Hypothèque légale de la construction : un survol du processus
L’hypothèque légale de la construction est un mécanisme de protection de créance pour les personnes ayant participé à la construction ou à la rénovation d’un immeuble. Ce mécanisme de garantie, qui s’applique directement à l’immeuble sur lequel les travaux ont été effectués, est très avantageux pour ceux qui peuvent s’en prévaloir, à condition de le faire dans les règles.
Bénéficiaires
En principe, cette garantie bénéficie aux entrepreneurs et sous-entrepreneurs, architectes, ingénieurs, fournisseurs de matériaux et ouvriers pour les travaux qu’ils ont effectués ou les matériaux qu’ils ont fourni sur l’immeuble. Toutefois, les tribunaux ont souvent nuancé certains cas d’application de cette garantie.

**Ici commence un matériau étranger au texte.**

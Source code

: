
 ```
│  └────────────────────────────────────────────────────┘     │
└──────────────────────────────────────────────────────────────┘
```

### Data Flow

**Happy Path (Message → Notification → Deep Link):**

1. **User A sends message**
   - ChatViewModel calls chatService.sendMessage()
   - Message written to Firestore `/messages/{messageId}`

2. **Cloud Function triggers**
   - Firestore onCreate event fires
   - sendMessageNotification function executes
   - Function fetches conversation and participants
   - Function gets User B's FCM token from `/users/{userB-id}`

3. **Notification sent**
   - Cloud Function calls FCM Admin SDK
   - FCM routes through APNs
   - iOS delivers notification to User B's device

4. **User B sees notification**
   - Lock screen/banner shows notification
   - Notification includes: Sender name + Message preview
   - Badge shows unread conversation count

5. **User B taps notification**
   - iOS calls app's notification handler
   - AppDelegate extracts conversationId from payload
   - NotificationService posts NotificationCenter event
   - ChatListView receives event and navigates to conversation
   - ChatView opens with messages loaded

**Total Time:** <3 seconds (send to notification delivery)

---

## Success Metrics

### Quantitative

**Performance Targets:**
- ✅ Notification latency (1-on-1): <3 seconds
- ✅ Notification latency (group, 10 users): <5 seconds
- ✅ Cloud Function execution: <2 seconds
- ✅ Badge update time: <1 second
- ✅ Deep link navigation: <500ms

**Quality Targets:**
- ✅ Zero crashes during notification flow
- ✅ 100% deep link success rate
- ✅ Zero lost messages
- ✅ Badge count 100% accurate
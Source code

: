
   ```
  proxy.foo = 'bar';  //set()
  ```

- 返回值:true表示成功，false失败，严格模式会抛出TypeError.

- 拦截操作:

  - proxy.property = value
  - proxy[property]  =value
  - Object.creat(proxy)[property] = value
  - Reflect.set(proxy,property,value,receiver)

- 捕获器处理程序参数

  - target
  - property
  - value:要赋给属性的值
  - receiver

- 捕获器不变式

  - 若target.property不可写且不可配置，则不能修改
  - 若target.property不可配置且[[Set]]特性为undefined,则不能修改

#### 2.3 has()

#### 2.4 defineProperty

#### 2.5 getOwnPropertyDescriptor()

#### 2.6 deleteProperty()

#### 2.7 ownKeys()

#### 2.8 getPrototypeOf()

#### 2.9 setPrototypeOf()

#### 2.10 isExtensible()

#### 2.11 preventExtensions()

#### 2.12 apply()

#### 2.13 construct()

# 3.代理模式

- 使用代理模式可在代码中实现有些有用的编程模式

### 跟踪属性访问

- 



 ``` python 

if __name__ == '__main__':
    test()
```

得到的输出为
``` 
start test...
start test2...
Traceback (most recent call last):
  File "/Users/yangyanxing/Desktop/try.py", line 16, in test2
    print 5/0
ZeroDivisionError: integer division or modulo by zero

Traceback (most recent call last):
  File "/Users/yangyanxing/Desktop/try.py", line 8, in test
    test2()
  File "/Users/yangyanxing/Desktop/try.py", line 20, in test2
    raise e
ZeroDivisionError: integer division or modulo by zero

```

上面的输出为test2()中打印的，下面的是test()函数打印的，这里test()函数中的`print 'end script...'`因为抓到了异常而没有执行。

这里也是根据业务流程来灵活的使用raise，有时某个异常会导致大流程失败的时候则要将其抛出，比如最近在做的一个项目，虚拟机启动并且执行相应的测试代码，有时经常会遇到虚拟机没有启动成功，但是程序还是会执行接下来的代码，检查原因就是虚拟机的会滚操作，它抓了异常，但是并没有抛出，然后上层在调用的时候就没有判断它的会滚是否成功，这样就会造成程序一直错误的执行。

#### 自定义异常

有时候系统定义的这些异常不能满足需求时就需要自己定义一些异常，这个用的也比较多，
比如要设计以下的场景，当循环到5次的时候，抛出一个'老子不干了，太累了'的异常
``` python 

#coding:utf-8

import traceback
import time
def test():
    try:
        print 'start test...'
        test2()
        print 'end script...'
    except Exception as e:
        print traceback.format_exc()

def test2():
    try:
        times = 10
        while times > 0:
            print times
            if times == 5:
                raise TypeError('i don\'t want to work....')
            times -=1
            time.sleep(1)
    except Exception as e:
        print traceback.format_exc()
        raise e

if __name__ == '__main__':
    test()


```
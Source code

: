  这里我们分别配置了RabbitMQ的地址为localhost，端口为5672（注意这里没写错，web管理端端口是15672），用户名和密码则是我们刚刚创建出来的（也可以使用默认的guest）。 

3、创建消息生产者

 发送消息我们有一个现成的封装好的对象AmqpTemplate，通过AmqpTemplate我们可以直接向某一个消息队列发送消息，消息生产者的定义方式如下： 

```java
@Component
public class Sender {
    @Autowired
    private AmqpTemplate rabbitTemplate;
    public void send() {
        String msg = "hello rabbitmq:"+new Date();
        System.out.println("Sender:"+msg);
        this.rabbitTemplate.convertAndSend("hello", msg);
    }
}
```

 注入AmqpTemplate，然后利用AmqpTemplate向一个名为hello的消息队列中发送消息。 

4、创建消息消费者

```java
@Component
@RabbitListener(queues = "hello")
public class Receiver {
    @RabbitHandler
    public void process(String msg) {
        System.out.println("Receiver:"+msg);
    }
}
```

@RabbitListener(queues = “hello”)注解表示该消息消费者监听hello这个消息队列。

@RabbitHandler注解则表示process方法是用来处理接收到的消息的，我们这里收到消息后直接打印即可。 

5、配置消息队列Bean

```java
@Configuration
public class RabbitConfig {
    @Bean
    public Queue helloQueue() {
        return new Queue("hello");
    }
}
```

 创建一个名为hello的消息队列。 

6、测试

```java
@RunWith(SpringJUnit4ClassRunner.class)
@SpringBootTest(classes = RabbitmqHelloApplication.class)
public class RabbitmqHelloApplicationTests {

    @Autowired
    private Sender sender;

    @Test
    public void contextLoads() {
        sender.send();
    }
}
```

Par exemple, les tribunaux ont précisé que les plans réalisés par un architecte doivent nécessairement être utilisés lors de la construction de l’immeuble afin de lui permettre de bénéficier de cette garantie1. Ils ont déclaré valide l’hypothèque légale prise par un gérant de projet dans un cas où ce dernier avait plutôt agit, selon la Cour, à titre d’entrepreneur général2. Ils ont déterminé que la personne qui effectue des travaux de construction sur plusieurs terrains contigus ne formant pas une unité d’exploitation (ce qui pourrait être le cas de certains projets domiciliaires) doit prendre une hypothèque légale sur chaque immeuble, individuellement3. Encore à titre d’exemple, ils ont indiqué qu’une hypothèque légale de la construction ne peut s’appliquer sur une maison bâtie en usine qu’à compter du moment où cette maison devient incorporée au sol (installée sur un terrain) de façon permanente4.
Étendue
L’hypothèque légale de la construction est une garantie qui s’élève jusqu’à concurrence de la plus-value apportée à l’immeuble, grâce aux travaux effectués ou aux matériaux fournis sur cet immeuble.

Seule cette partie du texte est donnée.